While in the US, I see seed rounds of 0.5-1.5 Millions, the last 2 seed deals I've seen in Lisbon were of mere 50K€
Seed rounds don't exist in the US any more. The first raise is effectively a Series A, because startups are expected to bootstrap to revenue now.
Seems that you can buy flats/apartments for quite cheap. It seems to start in the five digits for the less attractive things, but nicer apartments can be gotten for few hundred grand... Also depends on the duration of the mortgage of course.
At the end of it you also would have 10 years of having lived in London vs 10 years of having lived in Lisbon, for some the financial tradeoff may be worthwhile.
I'm really interested in finding full-stack dev talent in Portugal, but not sure where to look.
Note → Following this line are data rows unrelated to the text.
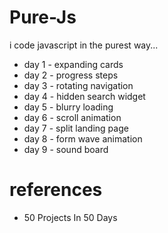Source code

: # Pure-Js
i code javascript in the purest way...

- day 1 - expanding cards
- day 2 - progress steps
- day 3 - rotating navigation
- day 4 - hidden search widget
- day 5 - blurry loading
- day 6 - scroll animation
- day 7 - split landing page
- day 8 - form wave animation
- day 9 - sound board

# references
- 50 Projects In 50 Days
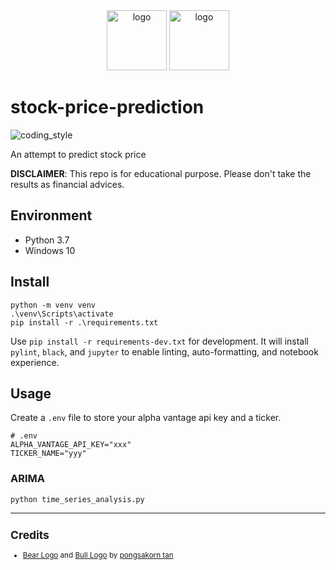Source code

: <div align="center">
    <img src="https://cdn3.iconfinder.com/data/icons/animal-flat-colors/64/bear-512.png" alt="logo" height="96">
    <img src="https://cdn3.iconfinder.com/data/icons/animal-flat-colors/64/bufalo-512.png" alt="logo" height="96">
</div>

# stock-price-prediction

![coding_style](https://img.shields.io/badge/code%20style-black-000000.svg)

An attempt to predict stock price

**DISCLAIMER**: This repo is for educational purpose. Please don't take the results as financial advices.

## Environment

- Python 3.7
- Windows 10

## Install

    python -m venv venv
    .\venv\Scripts\activate
    pip install -r .\requirements.txt

Use `pip install -r requirements-dev.txt` for development.
It will install `pylint`, `black`, and `jupyter` to enable linting, auto-formatting, and notebook experience.

## Usage

Create a `.env` file to store your alpha vantage api key and a ticker.

    # .env
    ALPHA_VANTAGE_API_KEY="xxx"
    TICKER_NAME="yyy"

### ARIMA

    python time_series_analysis.py

<hr>

<sup>

## Credits

- [Bear Logo][1] and [Bull Logo][2] by [pongsakorn tan][3]

</sup>

[1]: https://www.iconfinder.com/icons/4591876/animal_bear_carnivore_cartoon_fauna_head_zoo_icon
[2]: https://www.iconfinder.com/icons/4591900/animal_buffalo_cape_cartoon_fauna_herbivore_zoo_icon
[3]: https://www.iconfinder.com/kerismaker
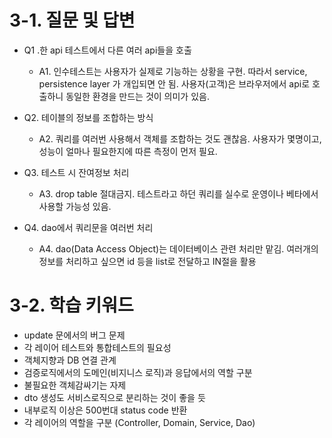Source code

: # 3-1. 질문 및 답변

- Q1 .한 api 테스트에서 다른 여러 api들을 호출
    - A1. 인수테스트는 사용자가 실제로 기능하는 상황을 구현. 따라서 service, persistence layer 가 개입되면 안 됨.
    사용자(고객)은 브라우저에서 api로 호출하니 동일한 환경을 만드는 것이 의미가 있음.
      
- Q2. 테이블의 정보를 조합하는 방식 
    - A2. 쿼리를 여러번 사용해서 객체를 조합하는 것도 괜찮음. 사용자가 몇명이고, 성능이 얼마나 필요한지에 따른 측정이 먼저 필요.
    
- Q3. 테스트 시 잔여정보 처리
    - A3. drop table 절대금지. 테스트라고 하던 쿼리를 실수로 운영이나 베타에서 사용할 가능성 있음.
    
- Q4. dao에서 쿼리문을 여러번 처리
    - A4. dao(Data Access Object)는 데이터베이스 관련 처리만 맡김. 여러개의 정보를 처리하고 싶으면 id 등을 list로 전달하고 IN절을 활용

# 3-2. 학습 키워드

- update 문에서의 버그 문제
- 각 레이어 테스트와 통합테스트의 필요성
- 객체지향과 DB 연결 관계
- 검증로직에서의 도메인(비지니스 로직)과 응답에서의 역할 구분
- 불필요한 객체감싸기는 자제
- dto 생성도 서비스로직으로 분리하는 것이 좋을 듯
- 내부로직 이상은 500번대 status code 반환
- 각 레이어의 역할을 구분 (Controller, Domain, Service, Dao)


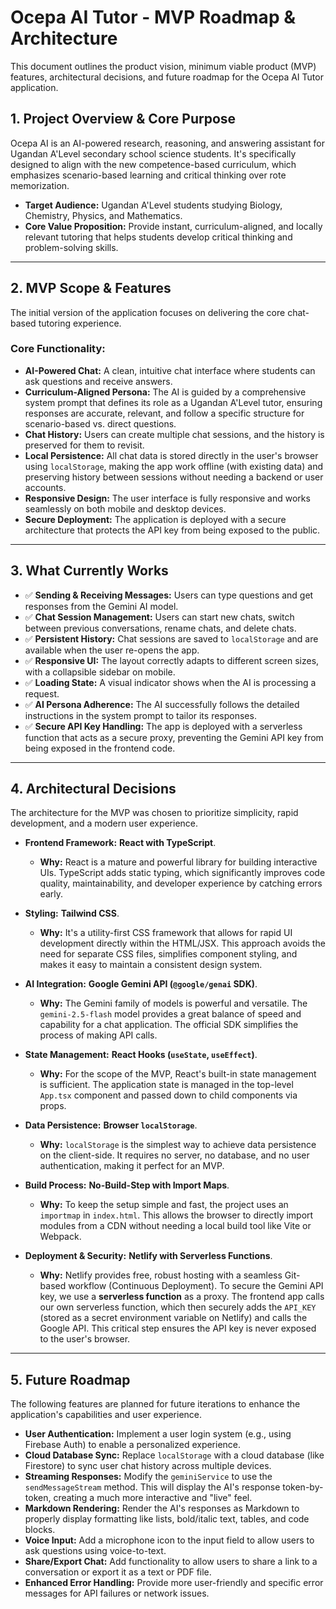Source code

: # Ocepa AI Tutor - MVP Roadmap & Architecture

This document outlines the product vision, minimum viable product (MVP) features, architectural decisions, and future roadmap for the Ocepa AI Tutor application.

## 1. Project Overview & Core Purpose

Ocepa AI is an AI-powered research, reasoning, and answering assistant for Ugandan A'Level secondary school science students. It's specifically designed to align with the new competence-based curriculum, which emphasizes scenario-based learning and critical thinking over rote memorization.

-   **Target Audience:** Ugandan A'Level students studying Biology, Chemistry, Physics, and Mathematics.
-   **Core Value Proposition:** Provide instant, curriculum-aligned, and locally relevant tutoring that helps students develop critical thinking and problem-solving skills.

---

## 2. MVP Scope & Features

The initial version of the application focuses on delivering the core chat-based tutoring experience.

### Core Functionality:
-   **AI-Powered Chat:** A clean, intuitive chat interface where students can ask questions and receive answers.
-   **Curriculum-Aligned Persona:** The AI is guided by a comprehensive system prompt that defines its role as a Ugandan A'Level tutor, ensuring responses are accurate, relevant, and follow a specific structure for scenario-based vs. direct questions.
-   **Chat History:** Users can create multiple chat sessions, and the history is preserved for them to revisit.
-   **Local Persistence:** All chat data is stored directly in the user's browser using `localStorage`, making the app work offline (with existing data) and preserving history between sessions without needing a backend or user accounts.
-   **Responsive Design:** The user interface is fully responsive and works seamlessly on both mobile and desktop devices.
-   **Secure Deployment:** The application is deployed with a secure architecture that protects the API key from being exposed to the public.

---

## 3. What Currently Works

-   ✅ **Sending & Receiving Messages:** Users can type questions and get responses from the Gemini AI model.
-   ✅ **Chat Session Management:** Users can start new chats, switch between previous conversations, rename chats, and delete chats.
-   ✅ **Persistent History:** Chat sessions are saved to `localStorage` and are available when the user re-opens the app.
-   ✅ **Responsive UI:** The layout correctly adapts to different screen sizes, with a collapsible sidebar on mobile.
-   ✅ **Loading State:** A visual indicator shows when the AI is processing a request.
-   ✅ **AI Persona Adherence:** The AI successfully follows the detailed instructions in the system prompt to tailor its responses.
-   ✅ **Secure API Key Handling:** The app is deployed with a serverless function that acts as a secure proxy, preventing the Gemini API key from being exposed in the frontend code.

---

## 4. Architectural Decisions

The architecture for the MVP was chosen to prioritize simplicity, rapid development, and a modern user experience.

-   **Frontend Framework:** **React with TypeScript**.
    -   **Why:** React is a mature and powerful library for building interactive UIs. TypeScript adds static typing, which significantly improves code quality, maintainability, and developer experience by catching errors early.

-   **Styling:** **Tailwind CSS**.
    -   **Why:** It's a utility-first CSS framework that allows for rapid UI development directly within the HTML/JSX. This approach avoids the need for separate CSS files, simplifies component styling, and makes it easy to maintain a consistent design system.

-   **AI Integration:** **Google Gemini API (`@google/genai` SDK)**.
    -   **Why:** The Gemini family of models is powerful and versatile. The `gemini-2.5-flash` model provides a great balance of speed and capability for a chat application. The official SDK simplifies the process of making API calls.

-   **State Management:** **React Hooks (`useState`, `useEffect`)**.
    -   **Why:** For the scope of the MVP, React's built-in state management is sufficient. The application state is managed in the top-level `App.tsx` component and passed down to child components via props.

-   **Data Persistence:** **Browser `localStorage`**.
    -   **Why:** `localStorage` is the simplest way to achieve data persistence on the client-side. It requires no server, no database, and no user authentication, making it perfect for an MVP.

-   **Build Process:** **No-Build-Step with Import Maps**.
    -   **Why:** To keep the setup simple and fast, the project uses an `importmap` in `index.html`. This allows the browser to directly import modules from a CDN without needing a local build tool like Vite or Webpack.

-   **Deployment & Security:** **Netlify with Serverless Functions**.
    -   **Why:** Netlify provides free, robust hosting with a seamless Git-based workflow (Continuous Deployment). To secure the Gemini API key, we use a **serverless function** as a proxy. The frontend app calls our own serverless function, which then securely adds the `API_KEY` (stored as a secret environment variable on Netlify) and calls the Google API. This critical step ensures the API key is never exposed to the user's browser.

---

## 5. Future Roadmap

The following features are planned for future iterations to enhance the application's capabilities and user experience.

-   **User Authentication:** Implement a user login system (e.g., using Firebase Auth) to enable a personalized experience.
-   **Cloud Database Sync:** Replace `localStorage` with a cloud database (like Firestore) to sync user chat history across multiple devices.
-   **Streaming Responses:** Modify the `geminiService` to use the `sendMessageStream` method. This will display the AI's response token-by-token, creating a much more interactive and "live" feel.
-   **Markdown Rendering:** Render the AI's responses as Markdown to properly display formatting like lists, bold/italic text, tables, and code blocks.
-   **Voice Input:** Add a microphone icon to the input field to allow users to ask questions using voice-to-text.
-   **Share/Export Chat:** Add functionality to allow users to share a link to a conversation or export it as a text or PDF file.
-   **Enhanced Error Handling:** Provide more user-friendly and specific error messages for API failures or network issues.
I've tried LinkedIn, Indeed, etc. but /shrug. Any ideas?
We need to make a few hires, but sourcing talent is either more time consuming or more expensive (head hunters) than it feels like it should be.
Don't use job postings in linkedin.
Just search and approach people yourself.
I think for 600 a month you can promote your account to recruiter lite. You can approach as many people you like. Be aware of the fact that sourcing is almost a fulltime job. Compare that to a 15% fee most recruiters can be negotiated to.
I am not sure how to help but from my own experience most of the Portuguese devs I know got tired of working low-salaries on mostly near-shore outsourcing teams and moved to London, Berlin, Geneve, Zurich, Amsterdam (more or less in that order).
You could try reaching out to devs in those cities, I am sure many would be more than willing to move back home for the right price.
Actually I don't mind at all if they move to Berlin. In fact I'm thinking to set up an office there because that's where a lot of talent in the EU ends up anyways (as you know).
P.S. I don't think them moving to London is such a big risk anymore))
Depends on your priorities. One of the friendliest countries in the EU, great food, rich history. If you like a slower pace of living it seems like a good choice.
Yes, but the COL is dramatically lower (and lower than other major city centers in Europe), its comparatively low crime, and the quality of life for the price is quite competitive.
I'd move out there in a heartbeat...although it does help that I have some passable Portuguese comprehension :)
Agree, if I ever become fully remote and leave the UK I'd definitely consider Portugal, the quality of food, beauty of the cities & countryside, people are all great, costs are ultimately incredibly low for living in a European capital, and the public transport is pretty good if you're not walkable to wherever you're going already.
When I lived there, my costs were basically a 900€ for a rental 120m2 apartment + 300€ for groceries and eating out. Since the start of the pandemic I moved to my own place and now pay 400€ in mortgage.
The biggest challenge I see is the VC sector in continental Europe. While in the US, I see seed rounds of 0.5-1.5 Millions, the last 2 seed deals I've seen in Lisbon were of mere 50K€. A trifle.